The Susan Wojcicki Foundation builds on this work, with a renewed focus on lung cancer early detection and prevention.
Understanding Risk
Redefining Lung Cancer Risk Through Biology and Environment
We have invested in large-scale studies designed to redefine lung cancer risk and broaden screening eligibility.
These efforts include the Lung Cancer Genetics Study and the Sherlock-Lung study, which integrate genetic, environmental, and clinical data to better understand who is at risk.
Together, these studies are generating early evidence that lung cancer risk is shaped by a broader set of biological and environmental factors than captured by current screening guidelines.

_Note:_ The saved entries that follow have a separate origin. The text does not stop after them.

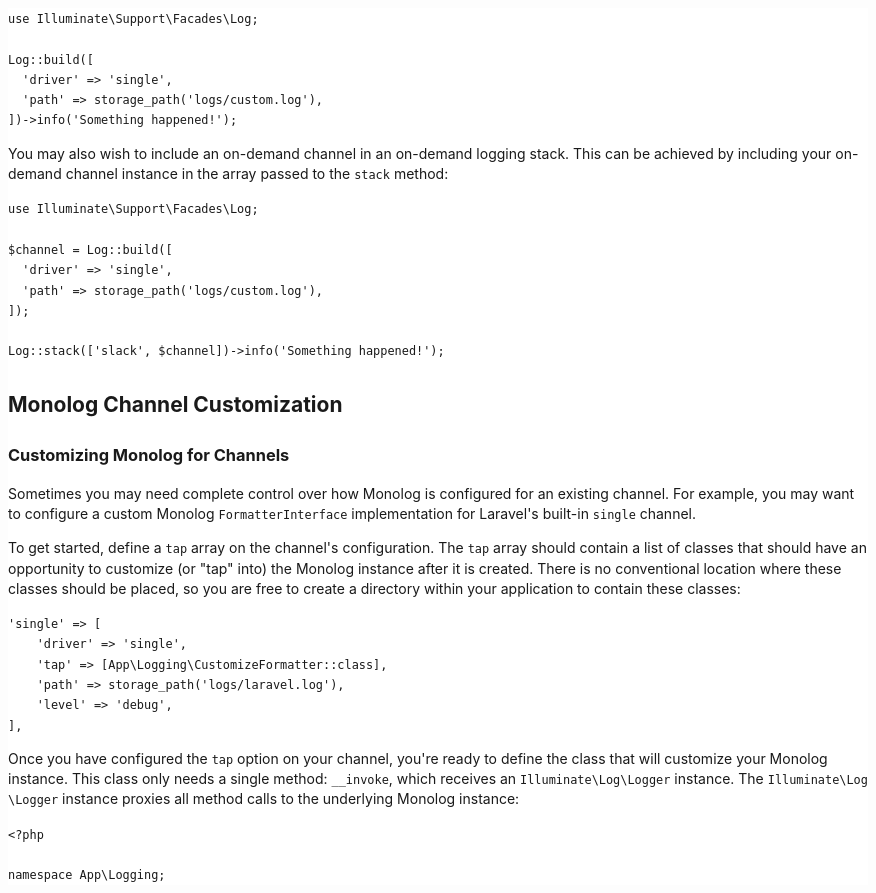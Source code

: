     use Illuminate\Support\Facades\Log;

    Log::build([
      'driver' => 'single',
      'path' => storage_path('logs/custom.log'),
    ])->info('Something happened!');

You may also wish to include an on-demand channel in an on-demand logging stack.
This can be achieved by including your on-demand channel instance in the array
passed to the `stack` method:

    use Illuminate\Support\Facades\Log;

    $channel = Log::build([
      'driver' => 'single',
      'path' => storage_path('logs/custom.log'),
    ]);

    Log::stack(['slack', $channel])->info('Something happened!');

<a name="monolog-channel-customization"></a>

## Monolog Channel Customization

<a name="customizing-monolog-for-channels"></a>

### Customizing Monolog for Channels

Sometimes you may need complete control over how Monolog is configured for an
existing channel. For example, you may want to configure a custom
Monolog `FormatterInterface` implementation for Laravel's built-in `single`
channel.

To get started, define a `tap` array on the channel's configuration. The `tap`
array should contain a list of classes that should have an opportunity to
customize (or "tap" into) the Monolog instance after it is created. There is no
conventional location where these classes should be placed, so you are free to
create a directory within your application to contain these classes:

    'single' => [
        'driver' => 'single',
        'tap' => [App\Logging\CustomizeFormatter::class],
        'path' => storage_path('logs/laravel.log'),
        'level' => 'debug',
    ],

Once you have configured the `tap` option on your channel, you're ready to
define the class that will customize your Monolog instance. This class only
needs a single method: `__invoke`, which receives an `Illuminate\Log\Logger`
instance. The `Illuminate\Log\Logger` instance proxies all method calls to the
underlying Monolog instance:

    <?php

    namespace App\Logging;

These efforts represent critical first steps toward establishing an evidence base for who is at risk for lung cancer — and which populations may benefit from earlier or expanded screening.
Detecting Cancer Earlier
Advancing New Techniques to Improve Blood Tests
We have supported work at Stanford University led by Ash Alizadeh, MD, PhD, and Max Diehn, MD, PhD, focused on integrating multiple liquid biopsy analysis techniques to improve early detection of lung cancers. This research combines complementary molecular and genomic approaches to better characterize disease signals at early stages.
These efforts are generating foundational evidence for how integrating diverse testing strategies may enable earlier detection and more precise monitoring across cancers where current tools remain limited.
Preventing Lung Cancer
Cancer Vaccines That Can Target Hundreds of Tumor Signals
We have supported work at Dana-Farber Cancer Institute led by Cathy Wu, MD, advancing next-generation cancer vaccine technologies through the development of “tumor avatar” platforms capable of expressing hundreds of tumor neoantigens within a single system.
Our support has helped optimize this platform across design, manufacturing, and immune evaluation, enabling its transition from a research tool to a clinically deployable vaccine approach.
Designed for both patient-specific and off-the-shelf use, these platforms are now positioned to start early clinical testing.